A "nice downward curve" is a subjective choice, probably fairly common in car work because of the constraints of car acoustics, and because a lot of car audio people like bass response that measures on the Richter scale:surprise:. I am not sure why that would automatically be the result with the conditions you mention. Uncorrelated pink noise is a necessity for FR measurements with multiple channels at once, vs channel balancing with correlated noise.

_Periodic_ PN gives a nice, steady result because of its repetitive nature and low crest factor (as previously mentioned). It is VERY convenient to work with.

It should give a similar result and be easier to read.

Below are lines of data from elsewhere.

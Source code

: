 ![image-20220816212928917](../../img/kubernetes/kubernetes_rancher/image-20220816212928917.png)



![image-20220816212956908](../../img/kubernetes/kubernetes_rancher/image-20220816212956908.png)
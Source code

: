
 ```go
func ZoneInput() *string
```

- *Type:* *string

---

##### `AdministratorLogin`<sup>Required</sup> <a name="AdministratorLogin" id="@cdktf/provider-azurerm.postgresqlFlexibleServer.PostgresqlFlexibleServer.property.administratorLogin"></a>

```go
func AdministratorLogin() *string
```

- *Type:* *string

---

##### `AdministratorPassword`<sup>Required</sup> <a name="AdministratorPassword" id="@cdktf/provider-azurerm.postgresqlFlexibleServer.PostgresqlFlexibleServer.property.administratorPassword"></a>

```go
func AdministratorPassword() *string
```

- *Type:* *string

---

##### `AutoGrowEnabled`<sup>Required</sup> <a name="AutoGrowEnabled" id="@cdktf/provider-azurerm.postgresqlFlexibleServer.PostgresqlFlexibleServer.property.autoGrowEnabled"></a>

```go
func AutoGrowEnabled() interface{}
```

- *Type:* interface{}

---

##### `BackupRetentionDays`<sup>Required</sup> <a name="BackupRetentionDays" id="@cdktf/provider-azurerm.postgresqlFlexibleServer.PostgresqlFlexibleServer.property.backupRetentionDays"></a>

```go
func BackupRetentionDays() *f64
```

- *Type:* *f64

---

> Will I see the same 10db filter as with the uncorrelated? Thanks!


Not sure I understand this question.



_By the way, welcome!_


----------



## sswails (Sep 17, 2016)

Thanks, your insight is very useful. 

When I was checking out the Physcoacoustics that appears to be only available in Spectrum which is not so much intended for audio response? I was reading the RTA mode is more accurate in measuring a response and shooting for a particular house curve. In car audio we don't tune for a flat response. If we did it would sound horrible. I've attached a couple examples and you will note the downward target response. The first being the old JBL standard house curve or pretty close to it. The other is an example of what we tend to see in some of the best sounding cars. 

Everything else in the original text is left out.